Re: Is Android Intended to _Create_ Fragmentation?
- From: Tim Bird <tim bird am sony com>
- To: "David \"Lefty\" Schlesinger" <lefty access-company com>
- Cc: mobile-devel-list gnome org
- Subject: Re: Is Android Intended to _Create_ Fragmentation?
- Date: Mon, 07 Apr 2008 10:13:37 -0700
David "Lefty" Schlesinger wrote:
An interesting article, with a direct quote to that effect from Sanjay
Jha, COO of Qualcomm (a proud member of OHA), in The Register, at
http://www.theregister.co.uk/2008/04/03/android_qualcomm/
This supports my thinking about Android, and maybe even exceeds my
estimations of Google's cynicism toward the real open source community.
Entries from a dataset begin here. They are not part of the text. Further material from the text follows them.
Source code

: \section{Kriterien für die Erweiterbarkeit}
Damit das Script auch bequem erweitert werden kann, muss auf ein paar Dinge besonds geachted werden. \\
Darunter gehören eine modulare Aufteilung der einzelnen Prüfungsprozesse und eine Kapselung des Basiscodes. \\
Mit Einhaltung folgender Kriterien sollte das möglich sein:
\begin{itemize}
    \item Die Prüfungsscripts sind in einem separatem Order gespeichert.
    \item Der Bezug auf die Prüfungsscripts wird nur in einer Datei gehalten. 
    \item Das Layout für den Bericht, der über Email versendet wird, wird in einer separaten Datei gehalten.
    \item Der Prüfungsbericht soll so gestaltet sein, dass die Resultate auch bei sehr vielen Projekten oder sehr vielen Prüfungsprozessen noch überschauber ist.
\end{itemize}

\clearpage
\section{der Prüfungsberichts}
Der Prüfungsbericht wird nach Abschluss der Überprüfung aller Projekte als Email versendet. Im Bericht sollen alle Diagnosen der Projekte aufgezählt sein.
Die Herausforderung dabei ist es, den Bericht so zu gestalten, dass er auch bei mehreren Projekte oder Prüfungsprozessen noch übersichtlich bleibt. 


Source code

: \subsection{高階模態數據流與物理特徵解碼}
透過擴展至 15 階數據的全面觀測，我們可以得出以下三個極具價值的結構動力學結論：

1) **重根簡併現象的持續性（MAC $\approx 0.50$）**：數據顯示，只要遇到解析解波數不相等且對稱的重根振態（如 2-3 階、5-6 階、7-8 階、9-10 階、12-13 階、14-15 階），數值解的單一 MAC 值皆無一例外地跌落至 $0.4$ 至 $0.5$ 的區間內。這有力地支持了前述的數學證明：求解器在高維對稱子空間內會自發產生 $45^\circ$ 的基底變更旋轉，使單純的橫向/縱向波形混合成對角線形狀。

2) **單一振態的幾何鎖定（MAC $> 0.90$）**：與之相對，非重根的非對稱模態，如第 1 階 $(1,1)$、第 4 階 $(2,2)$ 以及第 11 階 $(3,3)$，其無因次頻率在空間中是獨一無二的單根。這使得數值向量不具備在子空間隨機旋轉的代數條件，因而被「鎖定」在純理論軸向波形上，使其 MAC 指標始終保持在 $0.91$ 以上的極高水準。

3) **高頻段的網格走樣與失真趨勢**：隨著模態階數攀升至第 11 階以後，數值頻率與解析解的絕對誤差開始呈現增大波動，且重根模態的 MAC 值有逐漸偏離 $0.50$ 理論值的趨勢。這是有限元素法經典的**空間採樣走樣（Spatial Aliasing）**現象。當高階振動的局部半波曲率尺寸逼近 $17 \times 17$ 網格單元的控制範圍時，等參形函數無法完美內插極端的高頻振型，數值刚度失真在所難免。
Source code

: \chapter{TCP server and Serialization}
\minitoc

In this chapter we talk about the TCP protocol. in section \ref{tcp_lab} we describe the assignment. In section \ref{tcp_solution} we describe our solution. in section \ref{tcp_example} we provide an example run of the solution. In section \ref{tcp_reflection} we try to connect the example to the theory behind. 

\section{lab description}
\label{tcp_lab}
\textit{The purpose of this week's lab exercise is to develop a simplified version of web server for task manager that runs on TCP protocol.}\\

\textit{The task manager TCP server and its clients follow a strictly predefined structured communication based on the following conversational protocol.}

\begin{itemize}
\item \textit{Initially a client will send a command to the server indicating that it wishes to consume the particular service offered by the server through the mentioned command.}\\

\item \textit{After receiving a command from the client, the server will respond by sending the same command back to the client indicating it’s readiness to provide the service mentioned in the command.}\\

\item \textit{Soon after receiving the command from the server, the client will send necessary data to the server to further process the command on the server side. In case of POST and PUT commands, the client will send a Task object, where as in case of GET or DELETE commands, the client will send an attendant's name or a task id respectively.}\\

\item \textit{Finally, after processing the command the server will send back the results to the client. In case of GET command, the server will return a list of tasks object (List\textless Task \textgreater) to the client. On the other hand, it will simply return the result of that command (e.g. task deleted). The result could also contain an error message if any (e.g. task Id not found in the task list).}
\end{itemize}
It wasn't that the existing efforts "weren't good enough", as Google's
been claiming, nor that the existing initiatives "weren't moving fast
enough". It's that they weren't _Google--controlled_ enough, and they
didn't create enough of a situation where only web-based approaches (a
strength of Google's) could really thrive.
So much for "Don't be evil", I guess.
Call me naive, but I didn't get the same sense from the article. To
people steeped in Microsoft, "enhancing fragmentation" can just as well
mean "avoiding a Microsoft monopoly." This seems to me to be the
sense of Sanjay's quote. From the Linux side, Android looks like an
attempt to fragment Linux offerings, but viewed from the wider context,
Android looks like another push for Linux to balance the overall
mobile OS playing field. Of course above the kernel and up into
the stacks, the whole philosphy of Android - of avoiding native apps
completely - is interesting, and competes with other open source
offerings. Whether it will fly is a different question. (My 2 cents
is that I don't think it will.)
I think we're already well on our way to another Unix war with Linux
in the mobile space, and Google doing it's own thing is another nail
in the coffin, but there was massive fragmentation already before they
joined the party, so one can't lay all the blame at their feet.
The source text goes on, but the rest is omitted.